王都への家族旅行 2
辺境伯領は王国の外れにあるため、王都までの距離は遠い。
聖女として遠征について行く機会が多く旅慣れしていたウェンディは七日で来たが、今回は子連れだから……十日はかかるだろう。
「ミッシェル、おトイレは大丈夫?」
「まだへいき~」
食事を食べ終わったウェンディはミッシェルに確認した。
しかし、長距離移動中の排泄において子どもの『まだ大丈夫』ほど信用できないものはない。

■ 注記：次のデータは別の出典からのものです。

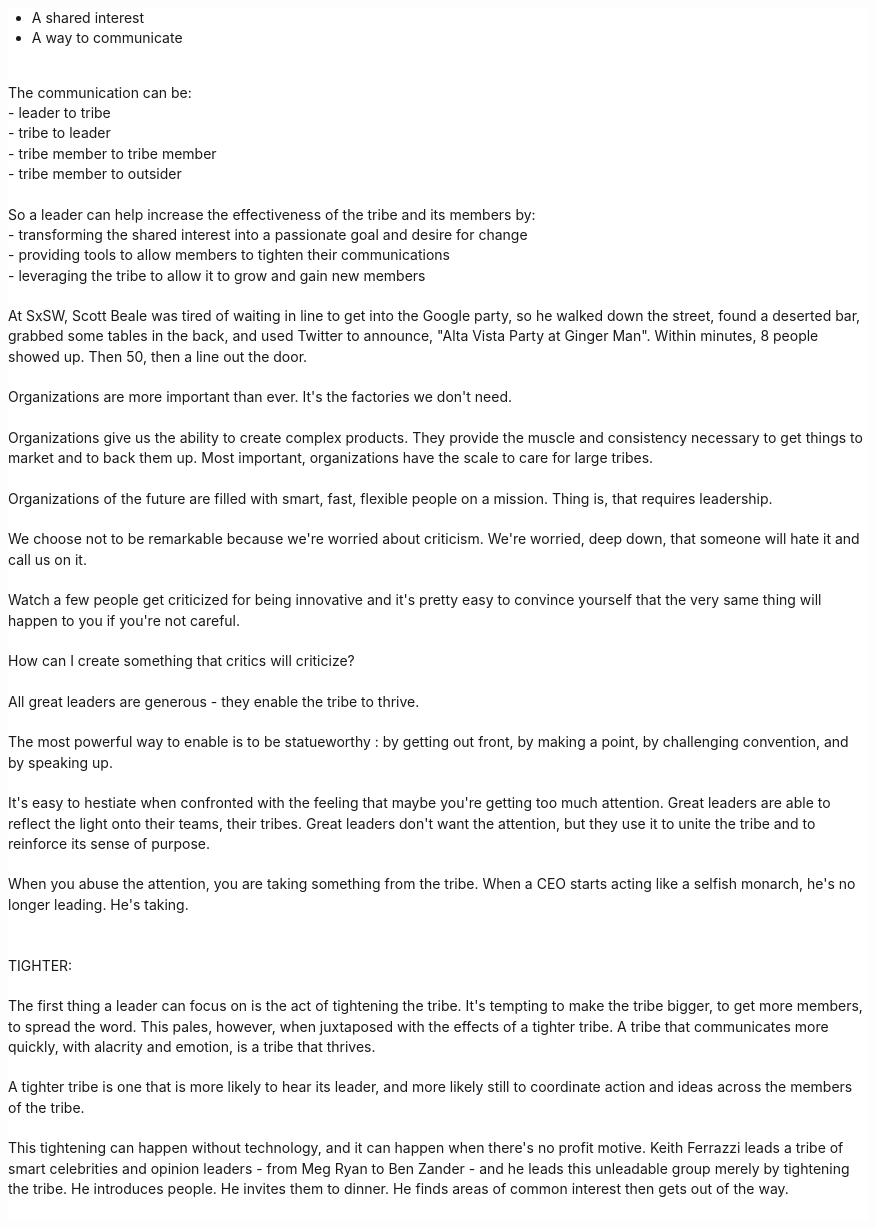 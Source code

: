 - A shared interest<br>
- A way to communicate<br>
<br>
The communication can be:<br>
- leader to tribe<br>
- tribe to leader<br>
- tribe member to tribe member<br>
- tribe member to outsider<br>
<br>
So a leader can help increase the effectiveness of the tribe and its members by:<br>
- transforming the shared interest into a passionate goal and desire for change<br>
- providing tools to allow members to tighten their communications<br>
- leveraging the tribe to allow it to grow and gain new members<br>
<br>
At SxSW, Scott Beale was tired of waiting in line to get into the Google party, so he walked down the street, found a deserted bar, grabbed some tables in the back, and used Twitter to announce, "Alta Vista Party at Ginger Man".  Within minutes, 8 people showed up.  Then 50, then a line out the door.<br>
<br>
Organizations are more important than ever. It's the factories we don't need.<br>
<br>
Organizations give us the ability to create complex products. They provide the muscle and consistency necessary to get things to market and to back them up. Most important, organizations have the scale to care for large tribes.<br>
<br>
Organizations of the future are filled with smart, fast, flexible people on a mission.  Thing is, that requires leadership.<br>
<br>
We choose not to be remarkable because we're worried about criticism.  We're worried, deep down, that someone will hate it and call us on it.<br>
<br>
Watch a few people get criticized for being innovative and it's pretty easy to convince yourself that the very same thing will happen to you if you're not careful.<br>
<br>
How can I create something that critics will criticize?<br>
<br>
All great leaders are generous - they enable the tribe to thrive.<br>
<br>
The most powerful way to enable is to be statueworthy : by getting out front, by making a point, by challenging convention, and by speaking up.<br>
<br>
It's easy to hestiate when confronted with the feeling that maybe you're getting too much attention.  Great leaders are able to reflect the light onto their teams, their tribes.  Great leaders don't want the attention, but they use it to unite the tribe and to reinforce its sense of purpose.<br>
<br>
When you abuse the attention, you are taking something from the tribe.  When a CEO starts acting like a selfish monarch, he's no longer leading.  He's taking.<br>
<br>
<br>
TIGHTER:<br>
<br>
The first thing a leader can focus on is the act of tightening the tribe.  It's tempting to make the tribe bigger, to get more members, to spread the word.  This pales, however, when juxtaposed with the effects of a tighter tribe.  A tribe that communicates more quickly, with alacrity and emotion, is a tribe that thrives.<br>
<br>
A tighter tribe is one that is more likely to hear its leader, and more likely still to coordinate action and ideas across the members of the tribe.<br>
<br>
This tightening can happen without technology, and it can happen when there's no profit motive.  Keith Ferrazzi leads a tribe of smart celebrities and opinion leaders - from Meg Ryan to Ben Zander - and he leads this unleadable group merely by tightening the tribe.  He introduces people. He invites them to dinner. He finds areas of common interest then gets out of the way.<br>
<br>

聞き方を間違った、と思いながらウェンディは立ち上がった。
「……ジェフとレイも出発前にトイレに行くわよ」
「「へいきだよ~」
「このあと、お手洗いがあるかわからないわ」
「「わかった……行っておく」」
「みっしぇるもいく!!」
ジェフとレイが行くとなれば話が違うらしい。
みんなと一緒にできるなら、ミッシェルにとってはなんだって遊びになってしまうようだ。
ウェンディは三人を連れてトイレへと行った。
* * *
食事場所にはディルとルネッタが残される。
兄妹が二人きりになるのは、実は久しぶりのことだ。
「……ルネッタ、胸元の薔薇はもしかすると、聖女の薔薇か?」
「そうよ、お義姉様にいただいたの」
「――まだ精霊は彼女を聖女と見なしている、ということか」
「そのようね……精霊は気まぐれだから」
ディルはため息をついた。
長い間、神殿は虚構と金で動いていた。
フェルディナント・ルードティアが神殿長に就任してからはそれも変わりつつあるが……。
「お義姉様より強い力を持つ聖女っているの?」
ルネッタの言葉は当然のものだっただろう。
ウェンディは何気なく魔法を使う。
洗濯、掃除、料理……しかし普通の人はそこまで魔法を使いこなすのは困難だ。
それに、いとも簡単に聖女の薔薇を生み出した。
聖女の薔薇は、一人の聖女が一生のうちにほんの数個だけ生み出すものだ。
しかし、話を聞く限りウェンディはかなりの数を生み出している。
「いない、それどころか歴代の聖女の中でもウェンディは類い希なる力を持つだろう――だから、神殿長はウェンディの嫁ぎ先に彼女を守る力を持つ我がバルミール家を選ばれたのか」
「……それもあるかもしれないわ。でも、私の知っている神殿長なら」
ルネッタは王太子の婚約者候補としてお茶会に出掛けたとき、神殿長に会ったことがある。
もちろん彼は水面下で物事を操るタイプではある。
しかし、それはあくまで神殿の威光を取り戻すため、そして人々の幸せのためなのだ。
「お兄様とお義姉様は運命の恋人――だから、結びつけた。そんな気もするのよね」
「ルネッタ……何をぼそぼそと」
「なんでもないわ!」
騒がしくジェフとレイが戻ってくる。
ウェンディもミッシェルを連れて戻ってきた。
だからこの話はここでもう終わりなのだろう。
ルネッタは今度機会があれば、ディルとウェンディの縁結びをした理由を神殿長に聞いてみようと思った。
「ママとにいさま、いっしょ!」
一つ目の街で食事を終えて、辺境伯一家は再び王都へと向かう。
楽しい旅はまだもう少し続くのだ。